* Source texts of formatted documents
++++++++++++++++++++
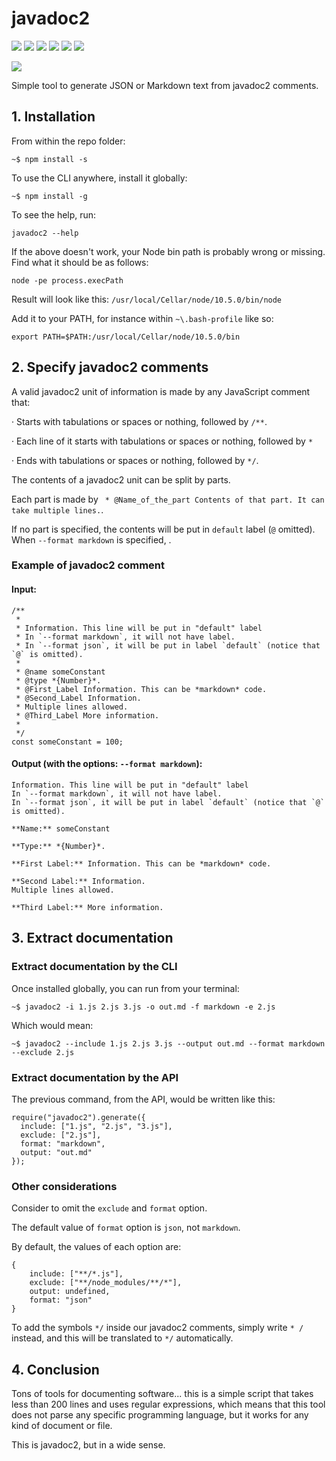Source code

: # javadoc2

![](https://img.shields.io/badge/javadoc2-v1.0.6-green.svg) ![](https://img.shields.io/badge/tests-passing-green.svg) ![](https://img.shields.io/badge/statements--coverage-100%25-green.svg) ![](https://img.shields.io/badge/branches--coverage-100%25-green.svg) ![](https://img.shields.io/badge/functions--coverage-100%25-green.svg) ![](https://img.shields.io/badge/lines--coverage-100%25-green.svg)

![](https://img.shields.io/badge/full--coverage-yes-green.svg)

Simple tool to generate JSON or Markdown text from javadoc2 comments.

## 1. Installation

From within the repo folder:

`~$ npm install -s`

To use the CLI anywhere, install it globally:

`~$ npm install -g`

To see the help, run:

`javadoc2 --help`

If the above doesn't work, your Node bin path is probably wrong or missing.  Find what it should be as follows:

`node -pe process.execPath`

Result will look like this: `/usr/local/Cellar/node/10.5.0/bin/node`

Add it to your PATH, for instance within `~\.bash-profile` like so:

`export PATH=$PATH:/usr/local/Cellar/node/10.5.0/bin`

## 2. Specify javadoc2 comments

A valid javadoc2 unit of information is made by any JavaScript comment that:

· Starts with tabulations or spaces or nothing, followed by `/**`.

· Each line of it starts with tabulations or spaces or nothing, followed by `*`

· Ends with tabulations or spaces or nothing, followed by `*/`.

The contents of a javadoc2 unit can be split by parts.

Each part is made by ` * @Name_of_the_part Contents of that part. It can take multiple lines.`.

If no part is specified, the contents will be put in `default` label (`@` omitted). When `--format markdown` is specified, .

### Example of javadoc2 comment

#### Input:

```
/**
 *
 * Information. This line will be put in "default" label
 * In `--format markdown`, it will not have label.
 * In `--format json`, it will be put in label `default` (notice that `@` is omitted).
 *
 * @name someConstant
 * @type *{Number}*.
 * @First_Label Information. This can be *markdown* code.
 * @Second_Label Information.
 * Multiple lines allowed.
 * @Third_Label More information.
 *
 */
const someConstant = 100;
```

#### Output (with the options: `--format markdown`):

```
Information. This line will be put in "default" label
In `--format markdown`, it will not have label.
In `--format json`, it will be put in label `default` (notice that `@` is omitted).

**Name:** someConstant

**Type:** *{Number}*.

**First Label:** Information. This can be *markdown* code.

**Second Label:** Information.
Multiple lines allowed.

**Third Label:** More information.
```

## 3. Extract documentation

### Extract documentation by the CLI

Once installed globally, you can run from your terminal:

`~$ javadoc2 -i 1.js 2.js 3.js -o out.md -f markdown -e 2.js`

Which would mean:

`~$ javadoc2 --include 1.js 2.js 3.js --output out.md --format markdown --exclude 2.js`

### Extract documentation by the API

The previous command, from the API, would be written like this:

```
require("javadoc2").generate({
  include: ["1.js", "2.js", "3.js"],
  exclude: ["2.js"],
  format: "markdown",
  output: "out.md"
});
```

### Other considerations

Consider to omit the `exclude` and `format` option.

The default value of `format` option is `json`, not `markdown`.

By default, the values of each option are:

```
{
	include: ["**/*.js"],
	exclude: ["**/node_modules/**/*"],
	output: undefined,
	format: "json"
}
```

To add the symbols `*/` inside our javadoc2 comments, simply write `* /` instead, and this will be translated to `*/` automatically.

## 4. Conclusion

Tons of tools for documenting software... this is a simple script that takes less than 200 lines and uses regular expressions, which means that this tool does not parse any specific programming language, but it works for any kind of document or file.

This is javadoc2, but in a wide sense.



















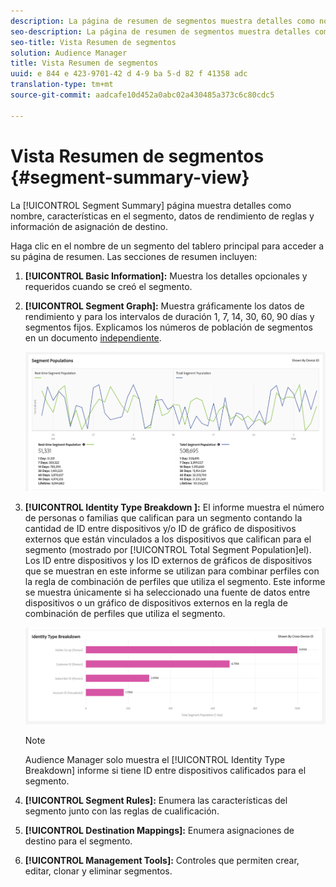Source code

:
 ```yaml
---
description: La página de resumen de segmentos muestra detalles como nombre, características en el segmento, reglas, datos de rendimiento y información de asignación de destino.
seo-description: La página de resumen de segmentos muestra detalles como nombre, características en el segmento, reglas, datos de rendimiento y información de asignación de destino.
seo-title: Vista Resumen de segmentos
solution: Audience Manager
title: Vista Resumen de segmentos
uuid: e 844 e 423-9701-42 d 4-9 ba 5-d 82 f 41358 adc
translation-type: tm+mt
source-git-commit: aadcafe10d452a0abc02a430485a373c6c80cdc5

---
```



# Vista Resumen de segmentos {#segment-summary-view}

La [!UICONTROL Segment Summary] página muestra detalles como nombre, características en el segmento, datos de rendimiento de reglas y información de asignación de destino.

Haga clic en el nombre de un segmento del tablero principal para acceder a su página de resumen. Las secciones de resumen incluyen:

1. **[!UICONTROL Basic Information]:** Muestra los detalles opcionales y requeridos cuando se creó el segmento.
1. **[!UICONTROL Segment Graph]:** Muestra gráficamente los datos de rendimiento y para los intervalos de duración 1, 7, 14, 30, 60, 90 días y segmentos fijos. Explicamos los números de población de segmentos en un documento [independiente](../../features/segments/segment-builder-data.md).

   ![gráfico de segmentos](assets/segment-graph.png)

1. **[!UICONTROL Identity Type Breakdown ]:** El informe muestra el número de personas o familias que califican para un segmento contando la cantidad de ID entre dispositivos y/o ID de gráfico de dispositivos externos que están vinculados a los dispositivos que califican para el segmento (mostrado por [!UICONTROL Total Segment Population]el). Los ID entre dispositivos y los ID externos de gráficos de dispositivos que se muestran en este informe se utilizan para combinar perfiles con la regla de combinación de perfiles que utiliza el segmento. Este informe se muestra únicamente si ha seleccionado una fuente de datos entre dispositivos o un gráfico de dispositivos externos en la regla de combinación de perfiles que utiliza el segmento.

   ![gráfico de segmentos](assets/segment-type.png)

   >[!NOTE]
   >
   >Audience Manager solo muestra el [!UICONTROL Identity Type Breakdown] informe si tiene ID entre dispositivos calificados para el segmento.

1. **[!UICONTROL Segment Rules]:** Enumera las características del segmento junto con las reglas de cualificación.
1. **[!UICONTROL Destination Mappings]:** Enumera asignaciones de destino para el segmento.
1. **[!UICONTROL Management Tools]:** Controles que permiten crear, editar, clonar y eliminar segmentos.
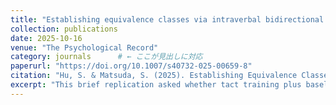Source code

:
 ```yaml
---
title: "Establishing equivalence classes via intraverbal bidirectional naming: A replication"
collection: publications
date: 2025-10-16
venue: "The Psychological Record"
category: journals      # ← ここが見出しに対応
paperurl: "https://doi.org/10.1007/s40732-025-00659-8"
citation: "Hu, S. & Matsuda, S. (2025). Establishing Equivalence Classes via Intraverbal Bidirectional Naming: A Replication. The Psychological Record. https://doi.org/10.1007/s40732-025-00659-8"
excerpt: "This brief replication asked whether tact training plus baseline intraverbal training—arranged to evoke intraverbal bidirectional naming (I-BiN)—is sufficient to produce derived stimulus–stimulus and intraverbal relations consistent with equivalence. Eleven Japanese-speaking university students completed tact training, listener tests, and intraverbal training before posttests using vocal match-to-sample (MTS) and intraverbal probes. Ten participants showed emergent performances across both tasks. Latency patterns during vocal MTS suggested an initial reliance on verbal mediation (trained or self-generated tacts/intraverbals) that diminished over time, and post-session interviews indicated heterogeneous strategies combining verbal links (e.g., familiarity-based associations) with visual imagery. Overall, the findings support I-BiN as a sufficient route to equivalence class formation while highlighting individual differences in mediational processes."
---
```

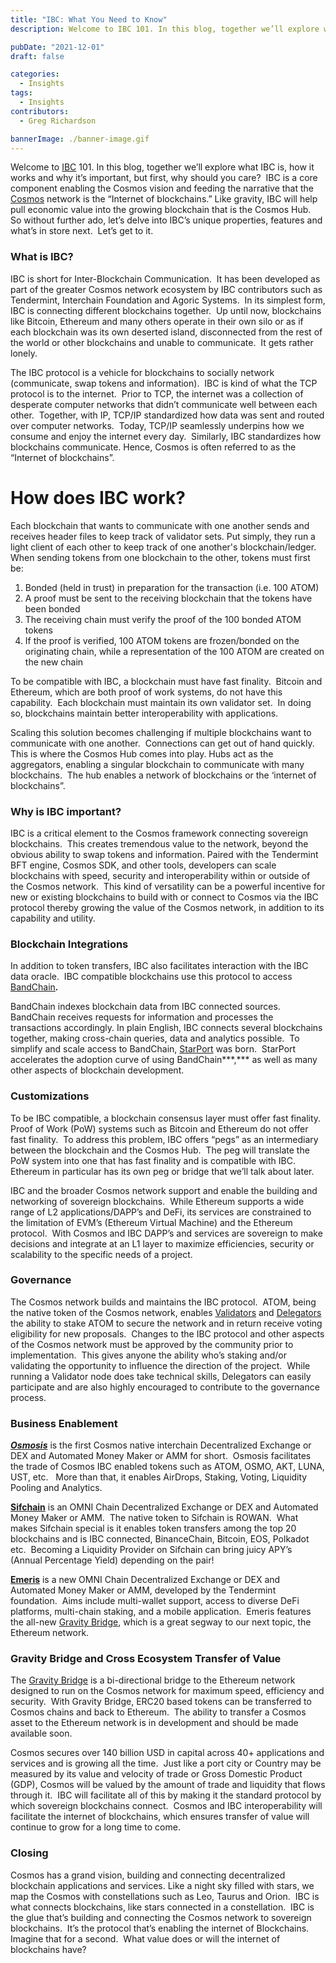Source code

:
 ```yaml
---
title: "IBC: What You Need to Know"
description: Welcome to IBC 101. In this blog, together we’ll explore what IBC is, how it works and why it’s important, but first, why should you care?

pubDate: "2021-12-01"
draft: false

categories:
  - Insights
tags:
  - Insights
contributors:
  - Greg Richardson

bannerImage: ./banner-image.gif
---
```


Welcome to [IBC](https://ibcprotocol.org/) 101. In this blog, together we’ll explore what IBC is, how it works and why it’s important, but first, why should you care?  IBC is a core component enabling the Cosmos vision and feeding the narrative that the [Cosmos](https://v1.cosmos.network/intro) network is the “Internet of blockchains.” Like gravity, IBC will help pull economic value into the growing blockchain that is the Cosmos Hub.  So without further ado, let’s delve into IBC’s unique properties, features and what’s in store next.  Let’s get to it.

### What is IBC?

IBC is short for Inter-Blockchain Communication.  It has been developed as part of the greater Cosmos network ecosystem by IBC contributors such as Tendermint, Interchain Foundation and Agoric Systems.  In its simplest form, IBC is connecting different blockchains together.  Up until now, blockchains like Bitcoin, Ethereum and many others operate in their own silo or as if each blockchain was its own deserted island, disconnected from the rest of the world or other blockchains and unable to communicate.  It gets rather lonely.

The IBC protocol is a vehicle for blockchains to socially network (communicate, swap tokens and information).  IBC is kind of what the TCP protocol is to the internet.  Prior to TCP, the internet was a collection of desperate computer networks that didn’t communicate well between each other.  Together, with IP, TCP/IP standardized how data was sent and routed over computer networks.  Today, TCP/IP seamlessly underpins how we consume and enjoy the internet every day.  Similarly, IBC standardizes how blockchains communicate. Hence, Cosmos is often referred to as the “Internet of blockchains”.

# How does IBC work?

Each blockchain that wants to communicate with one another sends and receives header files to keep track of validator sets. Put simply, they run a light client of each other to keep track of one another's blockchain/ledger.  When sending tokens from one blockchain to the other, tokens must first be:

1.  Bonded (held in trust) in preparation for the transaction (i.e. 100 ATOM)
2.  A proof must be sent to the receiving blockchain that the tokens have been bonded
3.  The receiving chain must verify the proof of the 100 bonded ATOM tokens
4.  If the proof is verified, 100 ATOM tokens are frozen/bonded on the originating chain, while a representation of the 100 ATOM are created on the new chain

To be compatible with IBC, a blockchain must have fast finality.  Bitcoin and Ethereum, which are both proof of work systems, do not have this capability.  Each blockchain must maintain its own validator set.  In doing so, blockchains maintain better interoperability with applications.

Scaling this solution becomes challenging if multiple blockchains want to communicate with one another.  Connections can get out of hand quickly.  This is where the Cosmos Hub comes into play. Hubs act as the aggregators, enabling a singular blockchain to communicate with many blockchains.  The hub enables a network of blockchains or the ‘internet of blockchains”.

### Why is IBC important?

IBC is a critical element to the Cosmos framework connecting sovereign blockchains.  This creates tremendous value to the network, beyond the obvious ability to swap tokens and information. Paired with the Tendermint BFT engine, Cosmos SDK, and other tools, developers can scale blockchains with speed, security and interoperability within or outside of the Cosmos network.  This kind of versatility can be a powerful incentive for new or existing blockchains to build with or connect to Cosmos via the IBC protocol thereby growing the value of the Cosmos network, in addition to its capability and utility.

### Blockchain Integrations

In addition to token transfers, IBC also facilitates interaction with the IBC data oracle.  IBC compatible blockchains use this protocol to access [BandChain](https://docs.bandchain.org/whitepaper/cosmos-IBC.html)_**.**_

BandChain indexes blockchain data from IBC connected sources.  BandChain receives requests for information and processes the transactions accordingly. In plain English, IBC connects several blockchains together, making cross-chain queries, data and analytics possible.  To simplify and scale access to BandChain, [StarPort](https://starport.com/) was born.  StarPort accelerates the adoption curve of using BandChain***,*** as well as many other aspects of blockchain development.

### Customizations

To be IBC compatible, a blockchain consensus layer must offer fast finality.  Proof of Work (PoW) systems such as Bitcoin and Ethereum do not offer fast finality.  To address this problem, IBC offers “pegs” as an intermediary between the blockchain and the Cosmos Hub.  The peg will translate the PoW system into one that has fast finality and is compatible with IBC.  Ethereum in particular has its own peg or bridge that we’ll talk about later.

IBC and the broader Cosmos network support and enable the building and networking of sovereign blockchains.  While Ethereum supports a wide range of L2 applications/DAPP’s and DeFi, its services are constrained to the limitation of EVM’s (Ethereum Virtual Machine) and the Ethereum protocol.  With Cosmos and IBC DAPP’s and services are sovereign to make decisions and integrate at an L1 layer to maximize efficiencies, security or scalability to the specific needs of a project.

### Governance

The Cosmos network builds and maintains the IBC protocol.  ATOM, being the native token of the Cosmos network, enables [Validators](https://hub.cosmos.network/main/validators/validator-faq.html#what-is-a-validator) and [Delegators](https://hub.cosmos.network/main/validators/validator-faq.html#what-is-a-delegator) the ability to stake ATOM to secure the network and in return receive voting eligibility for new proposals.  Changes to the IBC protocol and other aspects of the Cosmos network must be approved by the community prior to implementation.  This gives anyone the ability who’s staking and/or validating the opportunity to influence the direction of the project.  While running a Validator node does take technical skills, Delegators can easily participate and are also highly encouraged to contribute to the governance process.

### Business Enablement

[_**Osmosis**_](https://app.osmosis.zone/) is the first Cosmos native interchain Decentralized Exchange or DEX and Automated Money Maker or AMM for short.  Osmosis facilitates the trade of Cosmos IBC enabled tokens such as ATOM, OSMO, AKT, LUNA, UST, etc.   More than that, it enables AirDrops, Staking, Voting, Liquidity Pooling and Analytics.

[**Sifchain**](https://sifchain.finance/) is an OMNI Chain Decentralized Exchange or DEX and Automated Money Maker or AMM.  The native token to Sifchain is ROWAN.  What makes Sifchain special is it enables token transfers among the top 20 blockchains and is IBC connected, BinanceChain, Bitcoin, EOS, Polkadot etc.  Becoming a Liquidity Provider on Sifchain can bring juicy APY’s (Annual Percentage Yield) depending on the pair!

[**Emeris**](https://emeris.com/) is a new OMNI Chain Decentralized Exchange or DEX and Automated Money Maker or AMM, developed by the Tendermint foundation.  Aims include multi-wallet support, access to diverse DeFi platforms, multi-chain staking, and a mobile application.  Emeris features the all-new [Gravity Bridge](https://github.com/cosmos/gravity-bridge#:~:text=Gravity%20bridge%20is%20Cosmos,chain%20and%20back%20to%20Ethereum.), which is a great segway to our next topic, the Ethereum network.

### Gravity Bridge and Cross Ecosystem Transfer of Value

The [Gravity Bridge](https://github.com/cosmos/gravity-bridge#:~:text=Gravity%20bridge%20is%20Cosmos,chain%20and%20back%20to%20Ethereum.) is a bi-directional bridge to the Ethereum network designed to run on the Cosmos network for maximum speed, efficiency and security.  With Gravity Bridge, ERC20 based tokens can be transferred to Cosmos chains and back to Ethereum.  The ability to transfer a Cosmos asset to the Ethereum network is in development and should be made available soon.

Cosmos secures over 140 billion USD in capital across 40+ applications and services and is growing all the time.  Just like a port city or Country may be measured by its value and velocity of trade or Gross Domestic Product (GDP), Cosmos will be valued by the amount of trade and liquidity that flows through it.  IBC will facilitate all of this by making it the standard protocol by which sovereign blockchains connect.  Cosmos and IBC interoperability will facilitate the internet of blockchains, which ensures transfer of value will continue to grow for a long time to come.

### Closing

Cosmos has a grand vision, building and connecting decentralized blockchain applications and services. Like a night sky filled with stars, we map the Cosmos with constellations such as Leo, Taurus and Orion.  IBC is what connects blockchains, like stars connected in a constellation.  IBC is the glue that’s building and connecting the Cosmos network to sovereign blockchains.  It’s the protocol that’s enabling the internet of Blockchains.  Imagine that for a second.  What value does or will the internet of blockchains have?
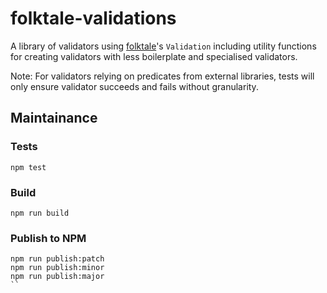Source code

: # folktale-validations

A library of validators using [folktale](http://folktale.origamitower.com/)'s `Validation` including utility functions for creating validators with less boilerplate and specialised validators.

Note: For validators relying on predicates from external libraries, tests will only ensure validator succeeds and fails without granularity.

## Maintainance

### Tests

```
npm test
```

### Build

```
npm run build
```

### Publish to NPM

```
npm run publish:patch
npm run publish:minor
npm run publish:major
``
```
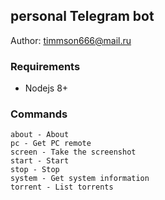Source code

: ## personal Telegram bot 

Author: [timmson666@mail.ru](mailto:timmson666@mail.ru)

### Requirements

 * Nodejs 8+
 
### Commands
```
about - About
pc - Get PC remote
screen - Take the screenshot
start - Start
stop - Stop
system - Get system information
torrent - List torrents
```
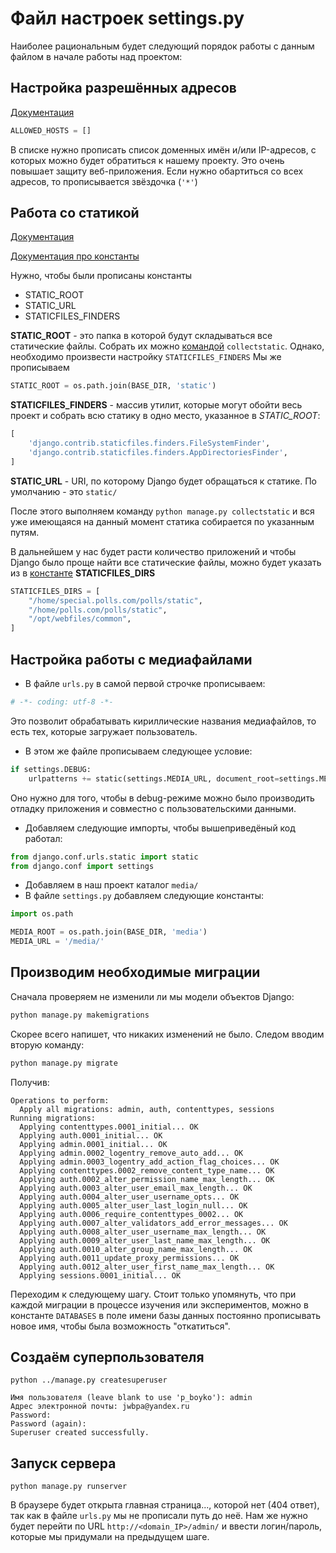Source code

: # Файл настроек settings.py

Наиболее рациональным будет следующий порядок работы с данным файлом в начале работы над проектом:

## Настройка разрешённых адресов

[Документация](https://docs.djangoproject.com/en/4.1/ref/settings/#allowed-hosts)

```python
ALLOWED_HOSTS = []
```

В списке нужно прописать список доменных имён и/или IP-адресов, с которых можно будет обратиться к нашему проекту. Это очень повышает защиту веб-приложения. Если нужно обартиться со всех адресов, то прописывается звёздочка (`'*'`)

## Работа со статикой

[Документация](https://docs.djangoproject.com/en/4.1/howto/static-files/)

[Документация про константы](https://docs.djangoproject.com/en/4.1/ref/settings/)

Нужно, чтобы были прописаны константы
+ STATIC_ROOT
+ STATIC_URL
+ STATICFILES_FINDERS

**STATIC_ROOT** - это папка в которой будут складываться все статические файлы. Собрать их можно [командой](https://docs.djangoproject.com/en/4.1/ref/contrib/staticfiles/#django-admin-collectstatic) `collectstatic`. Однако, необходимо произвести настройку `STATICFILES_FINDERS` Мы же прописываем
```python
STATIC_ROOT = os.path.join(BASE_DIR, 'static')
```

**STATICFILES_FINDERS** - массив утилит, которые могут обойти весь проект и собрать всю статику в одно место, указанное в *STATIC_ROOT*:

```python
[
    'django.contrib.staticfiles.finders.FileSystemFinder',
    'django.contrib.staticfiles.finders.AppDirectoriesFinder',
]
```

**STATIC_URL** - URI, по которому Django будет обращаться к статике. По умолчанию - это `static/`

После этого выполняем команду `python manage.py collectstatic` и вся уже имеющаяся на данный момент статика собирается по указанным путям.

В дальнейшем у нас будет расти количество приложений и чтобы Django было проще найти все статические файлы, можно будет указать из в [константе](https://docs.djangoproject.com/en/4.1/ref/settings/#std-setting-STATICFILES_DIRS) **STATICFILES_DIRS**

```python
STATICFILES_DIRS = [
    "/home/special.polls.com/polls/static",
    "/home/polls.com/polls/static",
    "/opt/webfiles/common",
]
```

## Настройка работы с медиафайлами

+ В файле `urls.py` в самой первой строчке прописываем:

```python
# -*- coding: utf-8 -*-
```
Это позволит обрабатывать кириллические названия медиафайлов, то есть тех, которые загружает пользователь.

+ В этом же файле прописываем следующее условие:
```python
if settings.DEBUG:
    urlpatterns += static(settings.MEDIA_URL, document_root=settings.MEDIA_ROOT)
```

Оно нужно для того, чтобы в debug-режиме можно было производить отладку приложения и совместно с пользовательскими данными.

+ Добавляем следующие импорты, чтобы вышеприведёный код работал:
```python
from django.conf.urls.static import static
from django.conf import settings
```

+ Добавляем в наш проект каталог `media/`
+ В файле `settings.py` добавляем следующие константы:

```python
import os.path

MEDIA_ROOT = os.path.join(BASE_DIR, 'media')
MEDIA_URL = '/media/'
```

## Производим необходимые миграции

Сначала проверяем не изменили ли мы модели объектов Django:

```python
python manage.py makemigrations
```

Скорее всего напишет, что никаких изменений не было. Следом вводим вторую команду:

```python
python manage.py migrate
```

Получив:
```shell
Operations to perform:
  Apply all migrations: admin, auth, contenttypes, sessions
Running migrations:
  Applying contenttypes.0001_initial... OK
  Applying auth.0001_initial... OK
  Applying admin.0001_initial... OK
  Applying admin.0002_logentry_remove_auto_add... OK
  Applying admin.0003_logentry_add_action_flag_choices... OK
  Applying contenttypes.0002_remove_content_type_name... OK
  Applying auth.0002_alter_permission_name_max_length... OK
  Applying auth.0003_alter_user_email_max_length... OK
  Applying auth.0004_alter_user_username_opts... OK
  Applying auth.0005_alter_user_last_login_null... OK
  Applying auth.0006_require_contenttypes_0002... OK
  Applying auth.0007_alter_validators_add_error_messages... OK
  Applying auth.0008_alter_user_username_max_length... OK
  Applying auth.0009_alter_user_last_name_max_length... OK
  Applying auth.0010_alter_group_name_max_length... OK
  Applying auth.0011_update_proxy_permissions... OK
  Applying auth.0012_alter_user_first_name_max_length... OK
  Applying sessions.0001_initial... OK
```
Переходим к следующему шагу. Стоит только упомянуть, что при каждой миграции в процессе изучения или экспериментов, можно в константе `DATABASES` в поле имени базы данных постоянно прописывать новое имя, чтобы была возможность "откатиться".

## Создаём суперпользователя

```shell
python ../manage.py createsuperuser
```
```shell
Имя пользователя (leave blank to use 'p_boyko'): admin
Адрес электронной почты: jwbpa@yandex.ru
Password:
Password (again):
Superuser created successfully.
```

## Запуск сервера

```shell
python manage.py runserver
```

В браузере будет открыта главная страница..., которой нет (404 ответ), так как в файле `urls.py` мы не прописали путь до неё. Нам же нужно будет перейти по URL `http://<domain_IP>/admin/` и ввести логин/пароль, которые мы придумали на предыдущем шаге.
++++++++++++++++++++
* Task prompt
The answer must consist of each line in the entries above that includes "características".

* Completed exercise
description: La página de resumen de segmentos muestra detalles como nombre, características en el segmento, reglas, datos de rendimiento y información de asignación de destino.
seo-description: La página de resumen de segmentos muestra detalles como nombre, características en el segmento, reglas, datos de rendimiento y información de asignación de destino.
La [!UICONTROL Segment Summary] página muestra detalles como nombre, características en el segmento, datos de rendimiento de reglas y información de asignación de destino.
1. **[!UICONTROL Segment Rules]:** Enumera las características del segmento junto con las reglas de cualificación.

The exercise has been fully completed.